_EXERCISE GOAL_:
Copy, from the material below, every line in which the word "surrounded" can be found.

_SUPPLIED RECORDS_:
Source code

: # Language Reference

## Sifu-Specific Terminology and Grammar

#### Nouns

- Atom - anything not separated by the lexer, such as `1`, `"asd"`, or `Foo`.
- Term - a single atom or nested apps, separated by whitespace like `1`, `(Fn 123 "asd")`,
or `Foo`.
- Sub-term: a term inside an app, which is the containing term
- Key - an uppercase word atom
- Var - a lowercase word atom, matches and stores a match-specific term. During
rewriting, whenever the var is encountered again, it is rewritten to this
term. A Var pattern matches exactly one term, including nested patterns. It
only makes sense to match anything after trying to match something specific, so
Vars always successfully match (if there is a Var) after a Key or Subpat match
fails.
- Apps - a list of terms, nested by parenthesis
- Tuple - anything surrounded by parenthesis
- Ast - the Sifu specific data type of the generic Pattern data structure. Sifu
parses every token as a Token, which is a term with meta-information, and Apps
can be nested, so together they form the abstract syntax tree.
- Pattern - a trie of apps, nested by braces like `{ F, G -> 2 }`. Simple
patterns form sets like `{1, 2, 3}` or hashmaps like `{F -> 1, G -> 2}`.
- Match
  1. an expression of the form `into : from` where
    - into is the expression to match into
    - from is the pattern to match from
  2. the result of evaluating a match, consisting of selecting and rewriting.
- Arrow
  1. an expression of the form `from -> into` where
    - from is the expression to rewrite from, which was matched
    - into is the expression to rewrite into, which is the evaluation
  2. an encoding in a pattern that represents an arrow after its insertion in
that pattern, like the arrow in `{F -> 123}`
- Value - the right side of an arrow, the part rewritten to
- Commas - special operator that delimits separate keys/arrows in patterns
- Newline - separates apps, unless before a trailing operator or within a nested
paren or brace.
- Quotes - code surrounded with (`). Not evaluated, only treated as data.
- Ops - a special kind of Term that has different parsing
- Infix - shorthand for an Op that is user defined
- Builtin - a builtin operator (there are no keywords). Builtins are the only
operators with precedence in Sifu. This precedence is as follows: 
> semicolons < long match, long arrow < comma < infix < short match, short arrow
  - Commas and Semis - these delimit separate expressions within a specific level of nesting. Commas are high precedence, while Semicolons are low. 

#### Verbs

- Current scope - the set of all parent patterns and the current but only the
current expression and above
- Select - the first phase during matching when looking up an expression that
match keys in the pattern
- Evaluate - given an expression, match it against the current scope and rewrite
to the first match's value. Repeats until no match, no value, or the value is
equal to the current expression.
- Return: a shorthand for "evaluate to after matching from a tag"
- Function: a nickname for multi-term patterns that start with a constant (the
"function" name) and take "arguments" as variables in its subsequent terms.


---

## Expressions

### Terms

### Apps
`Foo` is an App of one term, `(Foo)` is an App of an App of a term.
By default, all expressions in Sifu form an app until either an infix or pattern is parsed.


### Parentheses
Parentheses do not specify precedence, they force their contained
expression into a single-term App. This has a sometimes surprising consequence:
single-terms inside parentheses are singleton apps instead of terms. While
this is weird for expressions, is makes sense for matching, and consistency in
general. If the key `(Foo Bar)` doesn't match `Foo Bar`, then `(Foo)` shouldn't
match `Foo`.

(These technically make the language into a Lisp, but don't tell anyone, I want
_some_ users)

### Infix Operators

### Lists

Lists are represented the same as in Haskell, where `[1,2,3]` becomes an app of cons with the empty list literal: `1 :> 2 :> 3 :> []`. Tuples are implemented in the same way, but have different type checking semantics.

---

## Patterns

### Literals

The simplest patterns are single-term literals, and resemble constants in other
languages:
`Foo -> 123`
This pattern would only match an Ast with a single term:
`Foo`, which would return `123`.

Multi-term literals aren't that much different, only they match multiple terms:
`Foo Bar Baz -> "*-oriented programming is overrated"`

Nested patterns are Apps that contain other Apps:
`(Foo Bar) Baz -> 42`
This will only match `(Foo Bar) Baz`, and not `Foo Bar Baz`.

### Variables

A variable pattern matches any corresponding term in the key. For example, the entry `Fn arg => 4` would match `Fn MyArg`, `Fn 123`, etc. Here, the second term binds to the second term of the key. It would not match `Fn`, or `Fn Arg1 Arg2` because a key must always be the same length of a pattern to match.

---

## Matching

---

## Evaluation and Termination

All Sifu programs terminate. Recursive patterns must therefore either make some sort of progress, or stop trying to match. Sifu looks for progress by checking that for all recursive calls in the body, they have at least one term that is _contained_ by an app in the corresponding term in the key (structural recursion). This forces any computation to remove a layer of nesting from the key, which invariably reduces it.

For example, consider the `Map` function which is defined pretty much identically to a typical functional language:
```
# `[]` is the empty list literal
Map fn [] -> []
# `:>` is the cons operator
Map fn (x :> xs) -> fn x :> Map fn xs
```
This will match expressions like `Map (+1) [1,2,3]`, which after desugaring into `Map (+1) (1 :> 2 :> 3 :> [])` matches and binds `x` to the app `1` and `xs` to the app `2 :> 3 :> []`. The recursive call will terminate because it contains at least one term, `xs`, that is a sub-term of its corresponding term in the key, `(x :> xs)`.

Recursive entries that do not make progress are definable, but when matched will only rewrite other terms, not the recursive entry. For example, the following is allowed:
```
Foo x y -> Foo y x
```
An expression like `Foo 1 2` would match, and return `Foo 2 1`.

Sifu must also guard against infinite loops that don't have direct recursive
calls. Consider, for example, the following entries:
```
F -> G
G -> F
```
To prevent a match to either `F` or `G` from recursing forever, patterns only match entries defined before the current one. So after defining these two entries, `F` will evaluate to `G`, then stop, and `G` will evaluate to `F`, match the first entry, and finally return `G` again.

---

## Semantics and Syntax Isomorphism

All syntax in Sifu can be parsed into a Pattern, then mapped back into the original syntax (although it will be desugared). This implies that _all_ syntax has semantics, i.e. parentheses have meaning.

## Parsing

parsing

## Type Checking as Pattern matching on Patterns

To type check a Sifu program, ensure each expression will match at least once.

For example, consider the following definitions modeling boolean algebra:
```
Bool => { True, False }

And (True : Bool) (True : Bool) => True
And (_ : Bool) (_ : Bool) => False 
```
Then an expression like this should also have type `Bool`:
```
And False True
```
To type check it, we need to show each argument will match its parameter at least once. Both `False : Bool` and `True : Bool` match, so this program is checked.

_RESPONSE AREA_:
- Tuple - anything surrounded by parenthesis
- Quotes - code surrounded with (`). Not evaluated, only treated as data.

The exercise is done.